The relative importance of stationary and mobile sources of N and S emissions to the atmosphere can be determined using the ratios of NO3 and SO42− in PM2.5 (Wang et al. 2005). Previous studies have shown that, when the [NO3]/[SO42−] ratio in PM2.5 is greater than 1, the effects of mobile sources (e.g., motor vehicles) are stronger than those of stationary sources (e.g., coal combustion). Otherwise, the effects of stationary sources are stronger than mobile sources (Zhou et al. 2016). Table 4 lists the [NO3]/[SO42−] ratios in the PM2.5 samples from the different sampling sites during different seasons. These ratios ranged from 0.67 to 1.07, with an overall average of 0.76 across the five sampling sites in the study area. The [NO3]/[SO42−] ratio exceeded 1 in the winter and remained below 1 during the other seasons, which suggests that stationary sources, during all seasons except winter, primarily affect the PM2.5 in Changsha. During the daytime, photochemical reactions between NO2 and OH free radicals (Kitto et al., 1992) mainly generate atmospheric HNO3, followed by the reaction between HNO3 (g) and NH3 (g) that forms NH4NO3 (s). Since this is an exothermal reaction, lower temperatures and higher humidity favor NH4NO3 (s) formation (Zhou et al. 2016). The highest concentrations of nitrate measured in winter are possibly due to sources of local pollution, such as vehicular traffic (Paraskevopoulou et al. 2015), and the [NO3]/[SO42−] ratio was the lowest at the SP site, which is due to reduced traffic volume and increased vegetation coverage in suburban areas. Since mobile sources have a greater contribution to atmospheric particulate matter in the winter in Changsha, reducing urban car exhaust emissions is an important step to improve the quality of the atmospheric environment during the high-pollution season (winter). Furthermore, limiting fossil fuel combustion, such as coal, will also help to reduce the concentrations of various water-soluble ions in PM2.5 and the overall mass concentration of PM2.5.

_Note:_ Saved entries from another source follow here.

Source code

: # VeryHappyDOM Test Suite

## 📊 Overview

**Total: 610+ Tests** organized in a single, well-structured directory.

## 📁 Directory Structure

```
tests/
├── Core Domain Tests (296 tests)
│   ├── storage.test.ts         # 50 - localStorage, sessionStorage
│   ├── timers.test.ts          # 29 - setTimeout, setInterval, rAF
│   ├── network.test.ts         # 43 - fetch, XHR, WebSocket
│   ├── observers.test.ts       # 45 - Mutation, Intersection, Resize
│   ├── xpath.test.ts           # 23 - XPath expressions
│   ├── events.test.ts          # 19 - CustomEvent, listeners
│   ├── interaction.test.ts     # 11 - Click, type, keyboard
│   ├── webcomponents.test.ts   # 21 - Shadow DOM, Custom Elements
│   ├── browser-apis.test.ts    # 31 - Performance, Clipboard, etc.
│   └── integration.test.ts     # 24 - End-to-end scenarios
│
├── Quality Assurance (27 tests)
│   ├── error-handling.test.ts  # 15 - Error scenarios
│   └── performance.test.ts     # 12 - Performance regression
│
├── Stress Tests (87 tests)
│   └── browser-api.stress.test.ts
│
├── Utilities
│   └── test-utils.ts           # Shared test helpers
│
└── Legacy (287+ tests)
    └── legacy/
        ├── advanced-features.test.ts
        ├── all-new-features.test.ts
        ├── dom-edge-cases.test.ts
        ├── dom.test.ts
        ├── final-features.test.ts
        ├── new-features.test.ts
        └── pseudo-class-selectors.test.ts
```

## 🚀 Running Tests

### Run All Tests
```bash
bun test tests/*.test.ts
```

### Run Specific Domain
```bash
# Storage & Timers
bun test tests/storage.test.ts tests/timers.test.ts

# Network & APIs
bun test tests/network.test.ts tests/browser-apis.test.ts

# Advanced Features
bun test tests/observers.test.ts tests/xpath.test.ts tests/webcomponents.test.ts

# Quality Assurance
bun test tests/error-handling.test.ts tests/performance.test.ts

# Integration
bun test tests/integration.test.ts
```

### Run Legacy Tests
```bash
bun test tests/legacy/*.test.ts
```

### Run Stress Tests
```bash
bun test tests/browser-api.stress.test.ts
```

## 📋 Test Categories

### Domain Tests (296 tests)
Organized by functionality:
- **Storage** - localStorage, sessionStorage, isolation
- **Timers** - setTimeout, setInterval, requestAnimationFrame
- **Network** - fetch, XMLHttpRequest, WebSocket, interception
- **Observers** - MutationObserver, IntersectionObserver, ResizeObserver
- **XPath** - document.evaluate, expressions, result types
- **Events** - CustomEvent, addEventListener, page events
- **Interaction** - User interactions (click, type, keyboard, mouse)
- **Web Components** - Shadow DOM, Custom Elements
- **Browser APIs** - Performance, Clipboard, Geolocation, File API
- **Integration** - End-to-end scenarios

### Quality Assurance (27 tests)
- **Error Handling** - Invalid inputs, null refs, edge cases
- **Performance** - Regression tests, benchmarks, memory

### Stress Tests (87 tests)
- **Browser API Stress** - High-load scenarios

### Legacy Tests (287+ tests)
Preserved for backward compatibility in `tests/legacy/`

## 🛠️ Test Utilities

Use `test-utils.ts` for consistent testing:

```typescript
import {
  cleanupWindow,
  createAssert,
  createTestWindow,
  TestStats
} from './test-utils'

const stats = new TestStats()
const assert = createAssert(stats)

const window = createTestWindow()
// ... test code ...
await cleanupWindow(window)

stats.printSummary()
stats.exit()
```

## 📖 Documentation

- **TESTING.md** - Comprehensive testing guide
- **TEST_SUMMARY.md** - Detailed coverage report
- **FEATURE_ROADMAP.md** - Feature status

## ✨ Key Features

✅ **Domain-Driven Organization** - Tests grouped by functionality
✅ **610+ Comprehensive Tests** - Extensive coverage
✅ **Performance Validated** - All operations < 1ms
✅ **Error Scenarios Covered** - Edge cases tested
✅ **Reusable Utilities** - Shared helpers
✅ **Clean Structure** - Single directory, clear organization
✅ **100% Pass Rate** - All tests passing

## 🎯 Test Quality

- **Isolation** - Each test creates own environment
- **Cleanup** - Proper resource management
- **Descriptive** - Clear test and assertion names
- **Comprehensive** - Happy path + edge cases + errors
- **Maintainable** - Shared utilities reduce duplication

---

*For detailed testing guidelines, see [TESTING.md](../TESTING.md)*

Table 4 The [NO3]/[SO42−] ratios in PM2.5 samples between the sampling sites

Table 5 lists the [NO3]/[SO42−] ratios in PM2.5 samples from typical cities, both local and foreign, reported in recent literature. The average [NO3]/[SO42−] ratio of the PM2.5 samples from Changsha (0.76) is lower than the ratio in Beijing and other northern cities but higher than that in Guangzhou and similar to the ratio in the Chinese coastal city of Ningbo.

Table 5 A comparison of the [NO3]/[SO42−] in PM2.5 between Changsha and other cities

4 Conclusions

This study presented the spatio-temporal variation in PM2.5 and its chemical components in Changsha over a 1-year period (September 2013 to August 2014). The mean annual PM2.5 concentration was 105.2 ± 11.0 μg/m3, which is significantly higher than other developed regions (e.g., the YRD and PRD) and is more similar to the most polluted region in China (i.e., the BTH). On average, residential sites had the highest concentrations of PM2.5 and chemical species while a suburban site had the lowest concentrations. In general, PM2.5 concentrations exhibit noticeable seasonal pollution characteristics in Changsha, with the highest concentrations in the winter and lowest in the summer, with a difference of 73.3 μg/m3.

Ion balance calculations show that the PM2.5 samples at the five sites were generally acidic, with increased acidity in spring and summer compared with autumn and winter. The AE/CE ratios varied from 1.00 to 2.83, with an average of 1.48 ± 0.40, which is similar to other urban sites in southern China but higher than several sites in northern China. The north–south transport channel is the most significant air mass trajectory. Air masses originating from Wuhan and surrounding urban clusters, as well as from the CZX Urban Agglomeration and surrounding cities, have a significant impact on PM2.5 pollution in Changsha.